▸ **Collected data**
:::
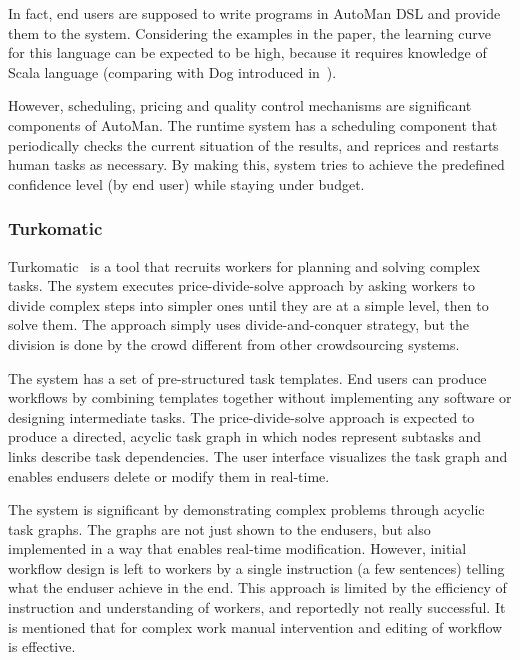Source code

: In fact, end users are supposed to write programs in AutoMan DSL and provide 
them to the system. Considering the examples in the paper, the learning curve 
for this language can be expected to be high, because it requires knowledge 
of Scala language (comparing with Dog introduced in~\cite{Ahmad2011}).

However, scheduling, pricing and quality control mechanisms are significant 
components of AutoMan. The runtime system has a scheduling component that 
periodically checks the current situation of the results, and reprices and restarts 
human tasks as necessary. By making this, system tries to achieve the predefined 
confidence level (by end user) while staying under budget.


\subsubsection{Turkomatic}
Turkomatic~\cite{Kulkarni2012} is a tool that recruits workers for planning and 
solving complex tasks. The system executes price-divide-solve approach by 
asking workers to divide complex steps into simpler ones until they are at a simple 
level, then to solve them. The approach simply uses divide-and-conquer strategy, 
but the division is done by the crowd different from other crowdsourcing systems.

The system has a set of pre-structured task templates. End users can produce 
workflows by combining templates together without implementing any software 
or designing intermediate tasks. The price-divide-solve approach is expected 
to produce a directed, acyclic task graph in which nodes represent subtasks and 
links describe task dependencies. The user interface visualizes the task graph 
and enables endusers delete or modify them in real-time.

The system is significant by demonstrating complex problems through acyclic 
task graphs. The graphs are not just shown to the endusers, but also implemented 
in a way that enables real-time modification. However, initial workflow design 
is left to workers by a single instruction (a few sentences) telling what the enduser 
achieve in the end. This approach is limited by the efficiency of instruction and 
understanding of workers, and reportedly not really successful. It is mentioned 
that for complex work manual intervention and editing of workflow is effective.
:::
▸ **ACTION ITEM**
All lines above between those holding "components of AutoMan." and "and enables endusers", inclusive, must be set down unchanged, and no other line may be included.

▸ **YOUR SOLUTION**
components of AutoMan. The runtime system has a scheduling component that 
periodically checks the current situation of the results, and reprices and restarts 
human tasks as necessary. By making this, system tries to achieve the predefined 
confidence level (by end user) while staying under budget.


\subsubsection{Turkomatic}
Turkomatic~\cite{Kulkarni2012} is a tool that recruits workers for planning and 
solving complex tasks. The system executes price-divide-solve approach by 
asking workers to divide complex steps into simpler ones until they are at a simple 
level, then to solve them. The approach simply uses divide-and-conquer strategy, 
but the division is done by the crowd different from other crowdsourcing systems.

The system has a set of pre-structured task templates. End users can produce 
workflows by combining templates together without implementing any software 
or designing intermediate tasks. The price-divide-solve approach is expected 
to produce a directed, acyclic task graph in which nodes represent subtasks and 
links describe task dependencies. The user interface visualizes the task graph 
and enables endusers delete or modify them in real-time.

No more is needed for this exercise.